Around late June, the hackers began a "hack-and-leak" operation, attempting to leak stolen materials to U.S. media outlets and individuals associated with the Biden campaign, intending to damage Trump's 2024 presidential bid.
"Iranian malicious cyber actors in late June and early July sent unsolicited emails to individuals then associated with President Biden's campaign that contained an excerpt taken from stolen, non-public material from former Trump's campaign as text in the emails," according to a joint statement released on September 18 by CISA, the FBI, and the Office of the Director of National Intelligence.
"There is currently no information indicating those recipients replied. Furthermore, Iranian malicious cyber actors have continued their efforts since June to send stolen, non-public material associated with former President Trump's campaign to U.S. media organizations."
Their "hack-and-leak" operation started in January 2020 and involved spearphishing and social engineering tactics.
By 2022, they expanded their efforts and targeted a former U.S. government official to steal personal information that could help identify future victims.
The U.S. State Department also offers a $10 million reward for information on Jalili, Aghamiri, and Balaghi.
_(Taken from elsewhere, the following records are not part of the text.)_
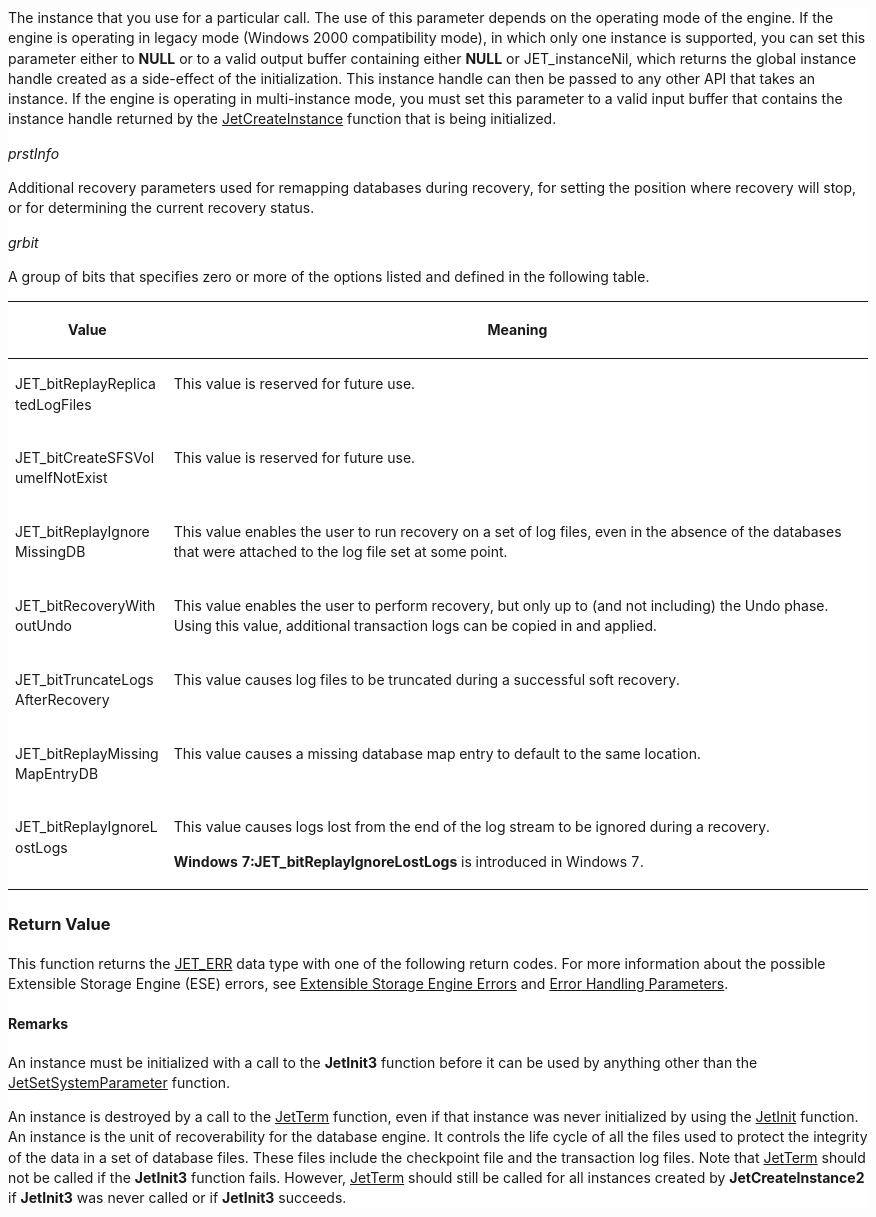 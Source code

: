 The instance that you use for a particular call. The use of this parameter depends on the operating mode of the engine. If the engine is operating in legacy mode (Windows 2000 compatibility mode), in which only one instance is supported, you can set this parameter either to **NULL** or to a valid output buffer containing either **NULL** or JET_instanceNil, which returns the global instance handle created as a side-effect of the initialization. This instance handle can then be passed to any other API that takes an instance. If the engine is operating in multi-instance mode, you must set this parameter to a valid input buffer that contains the instance handle returned by the [JetCreateInstance](./jetcreateinstance-function.md) function that is being initialized.

*prstInfo*

Additional recovery parameters used for remapping databases during recovery, for setting the position where recovery will stop, or for determining the current recovery status.

*grbit*

A group of bits that specifies zero or more of the options listed and defined in the following table.


| <p>Value</p> | <p>Meaning</p> | 
|--------------|----------------|
| <p>JET_bitReplayReplicatedLogFiles</p> | <p>This value is reserved for future use.</p> | 
| <p>JET_bitCreateSFSVolumeIfNotExist</p> | <p>This value is reserved for future use.</p> | 
| <p>JET_bitReplayIgnoreMissingDB</p> | <p>This value enables the user to run recovery on a set of log files, even in the absence of the databases that were attached to the log file set at some point.</p> | 
| <p>JET_bitRecoveryWithoutUndo</p> | <p>This value enables the user to perform recovery, but only up to (and not including) the Undo phase. Using this value, additional transaction logs can be copied in and applied.</p> | 
| <p>JET_bitTruncateLogsAfterRecovery</p> | <p>This value causes log files to be truncated during a successful soft recovery.</p> | 
| <p>JET_bitReplayMissingMapEntryDB</p> | <p>This value causes a missing database map entry to default to the same location.</p> | 
| <p>JET_bitReplayIgnoreLostLogs</p> | <p>This value causes logs lost from the end of the log stream to be ignored during a recovery.</p><p><strong>Windows 7:JET_bitReplayIgnoreLostLogs</strong> is introduced in Windows 7.</p> | 



### Return Value

This function returns the [JET_ERR](./jet-err.md) data type with one of the following return codes. For more information about the possible Extensible Storage Engine (ESE) errors, see [Extensible Storage Engine Errors](./extensible-storage-engine-errors.md) and [Error Handling Parameters](./error-handling-parameters.md).


#### Remarks

An instance must be initialized with a call to the **JetInit3** function before it can be used by anything other than the [JetSetSystemParameter](./jetsetsystemparameter-function.md) function.

An instance is destroyed by a call to the [JetTerm](./jetterm-function.md) function, even if that instance was never initialized by using the [JetInit](./jetinit-function.md) function. An instance is the unit of recoverability for the database engine. It controls the life cycle of all the files used to protect the integrity of the data in a set of database files. These files include the checkpoint file and the transaction log files. Note that [JetTerm](./jetterm-function.md) should not be called if the **JetInit3** function fails. However, [JetTerm](./jetterm-function.md) should still be called for all instances created by **JetCreateInstance2** if **JetInit3** was never called or if **JetInit3** succeeds.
At the same time, the Treasury Department's Office of Foreign Asset Control (OFAC) has designated Jalili for his involvement with the IRGC, imposing sanctions as part of ongoing efforts to curb foreign interference in U.S. elections.
"These hack-and-leak efforts by Iran are a direct assault on the integrity of our democratic processes," said Assistant Attorney General Matthew G. Olsen.
"This indictment alleges a serious and sustained effort by a state-sponsored terrorist organization to gather intelligence through hacking personal accounts so they can use the hacked materials to harm Americans and corruptly influence our election," U.S. Attorney Matthew Graves for the District of Columbia added today.